House prices more than tripled from 1999 to 2019. Guess what that meant for the financial well-being of retirees soaking up all that growing home equity?

“The overall effect when we look at their standard of living in retirement is very modestly upward – it’s almost flat,” said Colin Busby, co-author of a new study titled Canadians’ Wealth Around Retirement: What Decades of Change Mean for Retirement Income Adequacy.

You say your house is your retirement plan? The study suggests you need some additional planning. “Principal residences are complex to use to finance consumption later in life,” it says.

The study, issued by the Retirement and Savings Institute at business school HEC Montréal, looked at how retirement was affected by wealth from both investment assets and houses. But it was mainly house prices driving the wealth gains we saw in soaring net worth numbers.

You remember net worth, right? It was one of the most quoted economic numbers as stocks and houses soared in price. Debt levels were rising, as they tend to do in Canada, but the value of assets owned by households was going up faster. Growing net worth meant that, on balance, those of us who owned homes were doing well.

Like so many of the financial trends in play in 2020 and 2021, net worth has reversed direction. Statistics Canada reported last month that average household net worth fell 6 per cent year-over-year in the third quarter of 2022.

This has to be discouraging news for boomers and other retirees who plan to use home equity to generate funds they can live on. But maybe falling house prices aren’t quite the problem they seem to be. If home equity isn’t that useful in improving living standards, then declining house prices don’t necessarily threaten your standard of living in retirement. The way forward: Build up your retirement savings via stocks, bonds, guaranteed investment certificates and funds – exchange-traded funds and mutual funds.
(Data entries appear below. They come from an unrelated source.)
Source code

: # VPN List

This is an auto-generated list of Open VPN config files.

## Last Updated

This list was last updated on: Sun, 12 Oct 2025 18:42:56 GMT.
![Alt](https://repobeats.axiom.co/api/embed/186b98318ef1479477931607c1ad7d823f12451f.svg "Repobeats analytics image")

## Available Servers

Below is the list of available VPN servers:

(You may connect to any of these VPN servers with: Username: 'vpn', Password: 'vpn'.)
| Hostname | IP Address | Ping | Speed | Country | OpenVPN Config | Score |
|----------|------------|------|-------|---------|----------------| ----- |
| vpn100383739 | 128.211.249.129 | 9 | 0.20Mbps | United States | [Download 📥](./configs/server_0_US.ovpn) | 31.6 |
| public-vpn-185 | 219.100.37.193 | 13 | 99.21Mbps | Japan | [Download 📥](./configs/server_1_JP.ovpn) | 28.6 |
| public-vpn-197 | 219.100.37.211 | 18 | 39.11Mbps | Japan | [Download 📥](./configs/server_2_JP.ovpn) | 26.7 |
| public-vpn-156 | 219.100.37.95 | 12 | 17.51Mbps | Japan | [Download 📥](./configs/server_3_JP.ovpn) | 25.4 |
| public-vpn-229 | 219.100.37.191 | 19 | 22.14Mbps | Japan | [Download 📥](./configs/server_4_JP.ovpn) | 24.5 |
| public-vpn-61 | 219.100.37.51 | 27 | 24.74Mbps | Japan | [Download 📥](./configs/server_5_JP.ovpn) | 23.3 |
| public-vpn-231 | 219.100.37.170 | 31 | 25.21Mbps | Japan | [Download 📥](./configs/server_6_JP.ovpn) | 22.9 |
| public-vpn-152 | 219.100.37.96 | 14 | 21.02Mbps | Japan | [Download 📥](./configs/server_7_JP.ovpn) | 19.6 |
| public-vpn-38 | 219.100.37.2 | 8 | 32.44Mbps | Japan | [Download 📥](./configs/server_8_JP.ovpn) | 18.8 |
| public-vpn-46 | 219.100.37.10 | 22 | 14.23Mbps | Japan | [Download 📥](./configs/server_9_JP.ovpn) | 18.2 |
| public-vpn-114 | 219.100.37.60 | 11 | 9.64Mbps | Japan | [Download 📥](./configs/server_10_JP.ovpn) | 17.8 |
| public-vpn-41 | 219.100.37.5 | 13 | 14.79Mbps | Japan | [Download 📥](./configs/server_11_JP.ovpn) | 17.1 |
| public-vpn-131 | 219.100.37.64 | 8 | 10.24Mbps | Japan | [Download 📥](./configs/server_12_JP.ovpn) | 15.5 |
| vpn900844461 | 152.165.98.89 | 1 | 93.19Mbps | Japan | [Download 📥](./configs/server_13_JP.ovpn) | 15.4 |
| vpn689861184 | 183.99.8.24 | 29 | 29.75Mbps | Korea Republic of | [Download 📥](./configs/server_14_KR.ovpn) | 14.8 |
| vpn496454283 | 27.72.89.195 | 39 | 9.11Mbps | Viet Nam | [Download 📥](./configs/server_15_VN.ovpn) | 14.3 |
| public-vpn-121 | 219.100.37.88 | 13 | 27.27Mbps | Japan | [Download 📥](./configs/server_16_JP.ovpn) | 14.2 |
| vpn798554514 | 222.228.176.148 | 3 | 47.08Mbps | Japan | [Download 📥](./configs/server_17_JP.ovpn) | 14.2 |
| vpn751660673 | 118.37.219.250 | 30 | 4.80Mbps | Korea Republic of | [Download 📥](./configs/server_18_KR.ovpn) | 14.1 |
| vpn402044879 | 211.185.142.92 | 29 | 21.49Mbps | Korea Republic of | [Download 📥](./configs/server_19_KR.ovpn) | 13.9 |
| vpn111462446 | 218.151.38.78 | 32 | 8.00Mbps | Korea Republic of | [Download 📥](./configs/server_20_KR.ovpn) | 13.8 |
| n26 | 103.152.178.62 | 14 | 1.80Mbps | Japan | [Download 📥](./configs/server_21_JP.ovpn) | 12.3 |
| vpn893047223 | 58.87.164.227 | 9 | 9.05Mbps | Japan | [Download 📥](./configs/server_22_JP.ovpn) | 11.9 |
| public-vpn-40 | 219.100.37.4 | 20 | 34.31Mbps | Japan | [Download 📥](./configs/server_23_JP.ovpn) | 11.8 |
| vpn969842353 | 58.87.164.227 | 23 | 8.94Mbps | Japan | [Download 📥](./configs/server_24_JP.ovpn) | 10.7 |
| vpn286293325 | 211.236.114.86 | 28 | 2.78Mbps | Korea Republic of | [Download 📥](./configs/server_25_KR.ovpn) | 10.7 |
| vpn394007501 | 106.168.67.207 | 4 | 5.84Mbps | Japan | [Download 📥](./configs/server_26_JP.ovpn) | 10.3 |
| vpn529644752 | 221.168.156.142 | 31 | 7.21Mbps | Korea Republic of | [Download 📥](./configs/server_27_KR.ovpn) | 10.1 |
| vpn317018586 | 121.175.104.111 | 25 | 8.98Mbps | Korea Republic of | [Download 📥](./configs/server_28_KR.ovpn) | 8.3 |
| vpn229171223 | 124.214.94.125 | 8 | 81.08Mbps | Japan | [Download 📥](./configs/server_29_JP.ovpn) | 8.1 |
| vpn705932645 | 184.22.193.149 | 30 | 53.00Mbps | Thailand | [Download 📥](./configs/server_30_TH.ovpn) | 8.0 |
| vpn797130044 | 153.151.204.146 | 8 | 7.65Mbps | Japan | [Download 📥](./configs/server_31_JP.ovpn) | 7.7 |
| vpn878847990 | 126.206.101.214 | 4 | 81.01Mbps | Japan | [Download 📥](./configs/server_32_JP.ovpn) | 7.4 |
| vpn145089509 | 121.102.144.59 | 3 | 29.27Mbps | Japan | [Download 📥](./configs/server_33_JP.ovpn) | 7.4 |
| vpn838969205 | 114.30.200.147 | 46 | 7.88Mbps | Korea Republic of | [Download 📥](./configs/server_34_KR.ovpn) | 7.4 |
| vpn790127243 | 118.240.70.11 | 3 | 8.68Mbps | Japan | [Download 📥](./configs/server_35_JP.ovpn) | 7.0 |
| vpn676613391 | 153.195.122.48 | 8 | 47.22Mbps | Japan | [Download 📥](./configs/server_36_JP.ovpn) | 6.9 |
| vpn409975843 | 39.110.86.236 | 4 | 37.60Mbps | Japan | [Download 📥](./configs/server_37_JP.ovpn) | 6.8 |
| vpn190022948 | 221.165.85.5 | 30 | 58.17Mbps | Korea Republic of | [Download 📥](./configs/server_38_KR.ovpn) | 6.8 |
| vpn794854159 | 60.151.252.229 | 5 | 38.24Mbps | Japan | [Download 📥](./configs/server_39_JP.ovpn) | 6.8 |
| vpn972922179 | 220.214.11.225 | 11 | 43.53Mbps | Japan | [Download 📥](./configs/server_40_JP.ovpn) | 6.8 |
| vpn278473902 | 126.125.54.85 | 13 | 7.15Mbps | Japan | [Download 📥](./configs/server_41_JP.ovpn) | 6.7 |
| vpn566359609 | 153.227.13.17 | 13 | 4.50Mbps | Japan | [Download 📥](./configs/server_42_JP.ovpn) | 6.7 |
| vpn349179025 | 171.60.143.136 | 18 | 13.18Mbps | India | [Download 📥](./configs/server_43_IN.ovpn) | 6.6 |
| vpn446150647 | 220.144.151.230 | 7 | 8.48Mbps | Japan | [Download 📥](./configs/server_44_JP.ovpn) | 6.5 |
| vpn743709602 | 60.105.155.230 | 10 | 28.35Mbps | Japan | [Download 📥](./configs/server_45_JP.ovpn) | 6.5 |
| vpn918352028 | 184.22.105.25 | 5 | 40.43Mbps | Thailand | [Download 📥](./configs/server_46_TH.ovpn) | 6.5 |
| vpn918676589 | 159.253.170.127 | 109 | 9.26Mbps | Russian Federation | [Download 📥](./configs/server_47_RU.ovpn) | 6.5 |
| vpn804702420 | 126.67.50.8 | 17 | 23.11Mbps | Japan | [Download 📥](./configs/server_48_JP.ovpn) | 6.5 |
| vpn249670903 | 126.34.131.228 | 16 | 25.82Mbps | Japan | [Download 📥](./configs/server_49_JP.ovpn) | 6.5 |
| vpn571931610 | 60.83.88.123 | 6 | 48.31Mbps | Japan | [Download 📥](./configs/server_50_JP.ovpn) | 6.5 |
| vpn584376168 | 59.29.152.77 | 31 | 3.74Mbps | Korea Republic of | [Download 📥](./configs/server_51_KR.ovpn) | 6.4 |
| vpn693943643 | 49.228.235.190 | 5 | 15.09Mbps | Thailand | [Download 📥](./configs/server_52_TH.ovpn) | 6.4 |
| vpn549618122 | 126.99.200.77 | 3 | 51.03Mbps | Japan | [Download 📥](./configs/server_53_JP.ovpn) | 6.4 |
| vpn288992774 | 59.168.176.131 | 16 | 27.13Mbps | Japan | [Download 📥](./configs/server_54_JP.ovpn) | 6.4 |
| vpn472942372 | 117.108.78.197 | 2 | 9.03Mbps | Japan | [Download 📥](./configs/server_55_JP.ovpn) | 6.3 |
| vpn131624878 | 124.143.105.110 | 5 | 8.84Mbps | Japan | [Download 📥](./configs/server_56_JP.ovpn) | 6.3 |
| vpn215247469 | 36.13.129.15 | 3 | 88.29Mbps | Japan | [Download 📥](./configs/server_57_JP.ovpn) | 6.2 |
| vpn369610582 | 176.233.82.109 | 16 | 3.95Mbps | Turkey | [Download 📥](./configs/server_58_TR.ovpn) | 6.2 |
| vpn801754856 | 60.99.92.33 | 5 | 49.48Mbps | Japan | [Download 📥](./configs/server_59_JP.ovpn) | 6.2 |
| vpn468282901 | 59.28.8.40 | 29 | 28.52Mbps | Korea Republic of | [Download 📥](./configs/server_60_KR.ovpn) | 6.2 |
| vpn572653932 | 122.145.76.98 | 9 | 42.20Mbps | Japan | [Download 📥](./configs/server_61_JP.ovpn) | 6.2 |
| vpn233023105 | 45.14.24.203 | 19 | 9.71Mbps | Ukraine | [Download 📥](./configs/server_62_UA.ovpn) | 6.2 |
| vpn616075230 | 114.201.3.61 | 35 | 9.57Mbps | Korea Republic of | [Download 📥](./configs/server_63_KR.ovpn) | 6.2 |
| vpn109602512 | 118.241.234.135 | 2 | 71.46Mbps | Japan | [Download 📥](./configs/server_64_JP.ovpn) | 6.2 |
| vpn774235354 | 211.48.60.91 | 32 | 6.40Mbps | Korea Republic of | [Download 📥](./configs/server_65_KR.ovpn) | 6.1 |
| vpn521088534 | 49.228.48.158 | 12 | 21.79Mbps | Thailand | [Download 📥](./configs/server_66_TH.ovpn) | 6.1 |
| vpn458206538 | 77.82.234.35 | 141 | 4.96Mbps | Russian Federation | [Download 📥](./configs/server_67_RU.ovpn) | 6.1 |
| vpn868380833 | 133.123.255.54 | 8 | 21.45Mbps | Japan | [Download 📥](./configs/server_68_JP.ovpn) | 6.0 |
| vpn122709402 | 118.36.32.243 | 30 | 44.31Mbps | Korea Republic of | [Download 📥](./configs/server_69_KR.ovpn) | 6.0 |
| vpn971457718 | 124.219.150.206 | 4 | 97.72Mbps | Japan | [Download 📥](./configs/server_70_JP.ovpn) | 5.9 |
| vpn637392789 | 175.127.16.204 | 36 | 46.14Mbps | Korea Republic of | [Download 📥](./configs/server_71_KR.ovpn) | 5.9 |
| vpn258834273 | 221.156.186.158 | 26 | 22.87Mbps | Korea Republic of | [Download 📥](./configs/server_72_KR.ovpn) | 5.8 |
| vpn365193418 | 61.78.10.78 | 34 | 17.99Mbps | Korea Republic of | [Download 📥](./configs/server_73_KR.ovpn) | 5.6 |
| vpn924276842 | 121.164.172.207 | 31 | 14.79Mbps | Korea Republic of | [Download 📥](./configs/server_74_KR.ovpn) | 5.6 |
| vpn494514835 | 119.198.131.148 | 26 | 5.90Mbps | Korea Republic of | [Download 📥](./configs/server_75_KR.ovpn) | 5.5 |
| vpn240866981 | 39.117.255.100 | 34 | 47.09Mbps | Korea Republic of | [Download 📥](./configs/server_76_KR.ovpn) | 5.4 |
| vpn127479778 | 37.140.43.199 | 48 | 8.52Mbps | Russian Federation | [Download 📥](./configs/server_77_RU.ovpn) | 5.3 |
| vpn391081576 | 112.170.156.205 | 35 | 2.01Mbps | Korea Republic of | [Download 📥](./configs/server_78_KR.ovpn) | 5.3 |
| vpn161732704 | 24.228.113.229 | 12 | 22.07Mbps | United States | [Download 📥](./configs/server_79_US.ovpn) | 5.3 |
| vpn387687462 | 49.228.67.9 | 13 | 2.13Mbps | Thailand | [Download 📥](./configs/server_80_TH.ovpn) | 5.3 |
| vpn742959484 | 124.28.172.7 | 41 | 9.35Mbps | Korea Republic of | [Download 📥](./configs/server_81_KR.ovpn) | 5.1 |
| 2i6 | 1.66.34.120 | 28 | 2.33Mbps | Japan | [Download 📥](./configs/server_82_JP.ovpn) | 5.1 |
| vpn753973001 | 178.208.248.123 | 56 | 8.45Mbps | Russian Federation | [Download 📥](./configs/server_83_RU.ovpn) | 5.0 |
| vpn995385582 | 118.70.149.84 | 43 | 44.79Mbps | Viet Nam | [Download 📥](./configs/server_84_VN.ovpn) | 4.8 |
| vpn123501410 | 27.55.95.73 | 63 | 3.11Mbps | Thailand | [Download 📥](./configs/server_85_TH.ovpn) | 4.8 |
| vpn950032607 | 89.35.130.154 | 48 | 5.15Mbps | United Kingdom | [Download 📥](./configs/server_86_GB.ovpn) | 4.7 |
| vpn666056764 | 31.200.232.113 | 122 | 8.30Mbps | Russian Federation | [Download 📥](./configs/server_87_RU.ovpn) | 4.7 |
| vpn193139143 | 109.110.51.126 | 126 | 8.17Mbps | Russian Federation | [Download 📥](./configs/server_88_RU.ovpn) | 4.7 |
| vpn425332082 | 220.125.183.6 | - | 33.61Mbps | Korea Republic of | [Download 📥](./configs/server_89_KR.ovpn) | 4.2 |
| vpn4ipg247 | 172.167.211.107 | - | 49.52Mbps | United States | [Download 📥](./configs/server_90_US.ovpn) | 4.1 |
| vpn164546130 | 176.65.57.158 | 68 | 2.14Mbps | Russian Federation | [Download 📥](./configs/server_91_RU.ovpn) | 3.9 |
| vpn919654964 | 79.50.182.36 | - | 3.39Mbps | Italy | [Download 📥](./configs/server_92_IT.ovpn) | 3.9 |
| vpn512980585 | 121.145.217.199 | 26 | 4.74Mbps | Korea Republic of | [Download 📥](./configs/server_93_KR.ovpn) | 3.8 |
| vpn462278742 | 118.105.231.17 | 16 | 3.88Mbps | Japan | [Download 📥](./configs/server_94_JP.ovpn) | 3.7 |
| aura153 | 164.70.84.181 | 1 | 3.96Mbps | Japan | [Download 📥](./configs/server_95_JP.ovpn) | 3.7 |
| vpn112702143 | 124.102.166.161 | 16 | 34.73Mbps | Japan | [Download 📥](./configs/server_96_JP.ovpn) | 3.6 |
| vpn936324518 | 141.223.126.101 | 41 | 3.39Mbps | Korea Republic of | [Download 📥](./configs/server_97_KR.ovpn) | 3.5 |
The HEC study says longer lifespans may lessen the benefit of rising home equity, the rationale being that the money from a home sale must last longer and longer. Low interest rates were also cited in the study because they yield a low return on the proceeds of a home sale. The study specifically looked at the return you’d get if you invested the proceeds of a home sale in an annuity, where payout levels track interest rate trends.

Interest rates have increased a lot in the past 12 months, and annuity payouts have done likewise. This could help juice the benefit you get from selling a house that has increased in value over the years.

But Mr. Busby said there are other challenges to turning home equity into a secure retirement. Say you want to sell your house and rent. In 2019, Canadians aged 55 to 74 who sold their homes and paid off their mortgages could generate monthly income of $1,750 by investing the remaining money in an annuity. That still fell short of the average national rent of $1,940 back then.

Interest rate hikes will have improved the monthly payout from that annuity, and house prices today are still higher than they were in 2019. But have you checked out rents lately? Double-digit increases are normal in many cities, with no relief in sight.

Downsizing can be a way to pull equity out of a home, but Mr. Busby said this isn’t as easy as it sounds. As a retiree, you’ll want a certain degree of comfort and proximity to family and friends. The cost of your new place – especially after realtor fees and land transfer taxes – may not leave much left over after selling your house.

Reverse mortgages and home equity lines of credit let you tap into the equity in your home while you live there. But both require you to essentially rent your own home equity at hefty interest rates of roughly 6.7 per cent for a HELOC and 7 to 9 per cent for a reverse mortgage, depending on the terms.

“It’s really hard to squeeze equity out of a house,” Mr. Busby said.

The HEC study reminds us that there are three pillars to retirement saving: government programs such as Old Age Security and the Canada Pension Plan, workplace pensions – admittedly, for a minority of workers – and personal savings plus home equity. Home equity by itself likely won’t suffice.